As critics at the time were quick to point out, this noir-esque
suspenser is painted in Hitchcockian hues, from the story’s echoes of Suspicion and the presence of an homme fatale, to Miller’s assured handling
of the fraught closing scenes.
Sudden Fear is far-fetched in many ways,
but the notion of a whirlwind romance between the characters played by Crawford
and Palance – beauty and the beast – is not necessarily among them. Indeed, the
story is cleverly set up as a way of exposing shallow assumptions based on
appearance: Myra, a famous playwright, rejects Lester’s casting as romantic
lead in her latest Broadway play because he doesn’t look like a ladies man; he
points out even Casanova, in his portraits, was no oil painting.

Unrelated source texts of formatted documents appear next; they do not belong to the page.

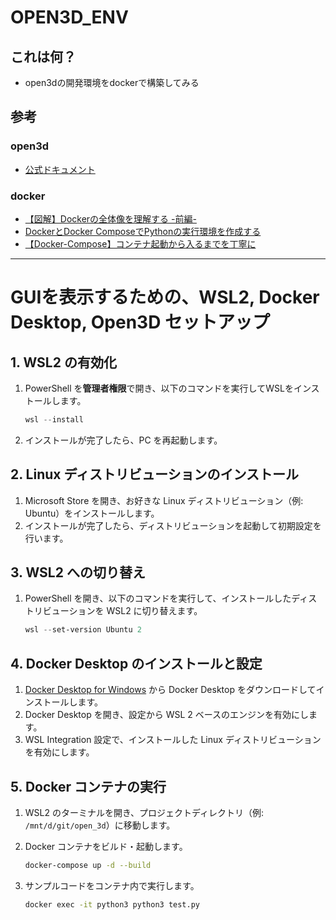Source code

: # OPEN3D_ENV

## これは何？
- open3dの開発環境をdockerで構築してみる


## 参考

### open3d
- [公式ドキュメント](http://www.open3d.org/docs/release/index.html)

### docker
- [【図解】Dockerの全体像を理解する -前編-](https://qiita.com/etaroid/items/b1024c7d200a75b992fc)
- [DockerとDocker ComposeでPythonの実行環境を作成する](https://zuma-lab.com/posts/docker-python-settings)
- [【Docker-Compose】コンテナ起動から入るまでを丁寧に](https://qiita.com/tsuboyataiki/items/90dbe94553d3dea39b19)


---

# GUIを表示するための、WSL2, Docker Desktop, Open3D セットアップ

## 1. WSL2 の有効化

1. PowerShell を**管理者権限**で開き、以下のコマンドを実行してWSLをインストールします。
    ```powershell
    wsl --install
    ```

2. インストールが完了したら、PC を再起動します。

## 2. Linux ディストリビューションのインストール

1. Microsoft Store を開き、お好きな Linux ディストリビューション（例: Ubuntu）をインストールします。
2. インストールが完了したら、ディストリビューションを起動して初期設定を行います。

## 3. WSL2 への切り替え

1. PowerShell を開き、以下のコマンドを実行して、インストールしたディストリビューションを WSL2 に切り替えます。
    ```powershell
    wsl --set-version Ubuntu 2
    ```

## 4. Docker Desktop のインストールと設定

1. [Docker Desktop for Windows](https://www.docker.com/products/docker-desktop) から Docker Desktop をダウンロードしてインストールします。
2. Docker Desktop を開き、設定から WSL 2 ベースのエンジンを有効にします。
3. WSL Integration 設定で、インストールした Linux ディストリビューションを有効にします。

## 5. Docker コンテナの実行

1. WSL2 のターミナルを開き、プロジェクトディレクトリ（例: `/mnt/d/git/open_3d`）に移動します。

2. Docker コンテナをビルド・起動します。
    ```bash
    docker-compose up -d --build
    ```

3. サンプルコードをコンテナ内で実行します。
    ```bash
    docker exec -it python3 python3 test.py
    ```

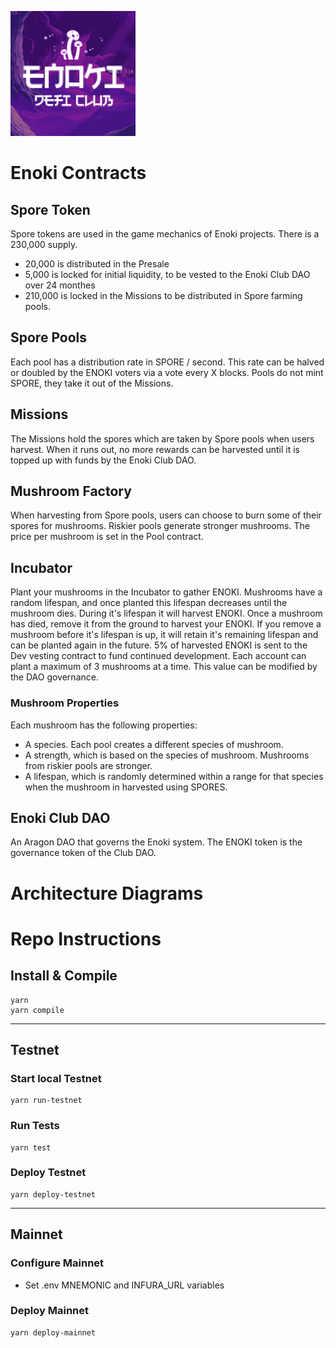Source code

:![Logo](./images/enoki-defi-club.png)
# Enoki Contracts

## Spore Token
Spore tokens are used in the game mechanics of Enoki projects. There is a 230,000 supply. 

* 20,000 is distributed in the Presale
* 5,000 is locked for initial liquidity, to be vested to the Enoki Club DAO over 24 monthes
* 210,000 is locked in the Missions to be distributed in Spore farming pools.

## Spore Pools
Each pool has a distribution rate in SPORE / second. This rate can be halved or doubled by the ENOKI voters via a vote every X blocks. Pools do not mint SPORE, they take it out of the Missions.

## Missions
The Missions hold the spores which are taken by Spore pools when users harvest. When it runs out, no more rewards can be harvested until it is topped up with funds by the Enoki Club DAO.

## Mushroom Factory
When harvesting from Spore pools, users can choose to burn some of their spores for mushrooms. Riskier pools generate stronger mushrooms. The price per mushroom is set in the Pool contract.

## Incubator
Plant your mushrooms in the Incubator to gather ENOKI. Mushrooms have a random lifespan, and once planted this lifespan decreases until the mushroom dies. During it's lifespan it will harvest ENOKI. Once a mushroom has died, remove it from the ground to harvest your ENOKI. If you remove a mushroom before it's lifespan is up, it will retain it's remaining lifespan and can be planted again in the future. 5% of harvested ENOKI is sent to the Dev vesting contract to fund continued development. Each account can plant a maximum of 3 mushrooms at a time. This value can be modified by the DAO governance.

### Mushroom Properties
Each mushroom has the following properties:
* A species. Each pool creates a different species of mushroom.
* A strength, which is based on the species of mushroom. Mushrooms from riskier pools are stronger.
* A lifespan, which is randomly determined within a range for that species when the mushroom in harvested using SPORES.

## Enoki Club DAO
An Aragon DAO that governs the Enoki system. The ENOKI token is the governance token of the Club DAO.

# Architecture Diagrams

# Repo Instructions

## Install & Compile
```
yarn
yarn compile
```
-----

## Testnet

### Start local Testnet
```
yarn run-testnet
```

### Run Tests
```
yarn test
```

### Deploy Testnet
```
yarn deploy-testnet
```
-----
## Mainnet

### Configure Mainnet
* Set .env MNEMONIC and INFURA_URL variables

### Deploy Mainnet
```
yarn deploy-mainnet
```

They meet again, seemingly by chance, on a cross-country
train journey from New York to San Francisco. Miller gives their relationship
breathing space, and his patience pays off. A kind of chemical reaction occurs –
remarkably persuasive given the leads did not get on in real life – and, by the
time they disembark, Lester has beguiled Myra with his cultured and self-effacing
manner. So disarming is Palance in these scenes that defences are lowered, a
false sense of security engendered, in heroine and audience alike.[i]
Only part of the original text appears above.